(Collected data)

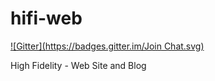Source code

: hifi-web
========
[![Gitter](https://badges.gitter.im/Join Chat.svg)](https://gitter.im/chinna007/hifi-web?utm_source=badge&utm_medium=badge&utm_campaign=pr-badge&utm_content=badge)

High Fidelity - Web Site and Blog

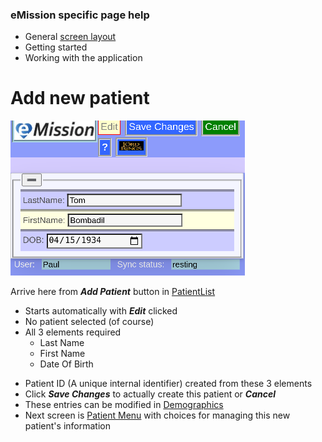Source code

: ### eMission specific page help
* General [screen layout](help/GeneralLayout.md)
* Getting started
* Working with the application


# Add new patient
![](../images/NewPat.png)

Arrive here from *__Add Patient__* button in [PatientList](help/PatientList.md)
* Starts automatically with *__Edit__* clicked
* No patient selected (of course)
* All 3 elements required
  * Last Name
  * First Name
  * Date Of Birth
+ Patient ID (A unique internal identifier) created from these 3 elements
+ Click *__Save Changes__* to actually create this patient or *__Cancel__*
+ These entries can be modified in [Demographics](help/PatientDemographics.md)
+ Next screen is [Patient Menu](help/PatientPhoto.md) with choices for managing this new patient's information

Required work -> Your answer should be every line above, written out exactly, with no pictures.

Answer space ->
Source code

: hifi-web
========
[![Gitter](https://badges.gitter.im/Join Chat.svg)](https://gitter.im/chinna007/hifi-web?utm_source=badge&utm_medium=badge&utm_campaign=pr-badge&utm_content=badge)

High Fidelity - Web Site and Blog

Source code

: ### eMission specific page help
* General [screen layout](help/GeneralLayout.md)
* Getting started
* Working with the application


# Add new patient
![](../images/NewPat.png)

Arrive here from *__Add Patient__* button in [PatientList](help/PatientList.md)
* Starts automatically with *__Edit__* clicked
* No patient selected (of course)
* All 3 elements required
  * Last Name
  * First Name
  * Date Of Birth
+ Patient ID (A unique internal identifier) created from these 3 elements
+ Click *__Save Changes__* to actually create this patient or *__Cancel__*
+ These entries can be modified in [Demographics](help/PatientDemographics.md)
+ Next screen is [Patient Menu](help/PatientPhoto.md) with choices for managing this new patient's information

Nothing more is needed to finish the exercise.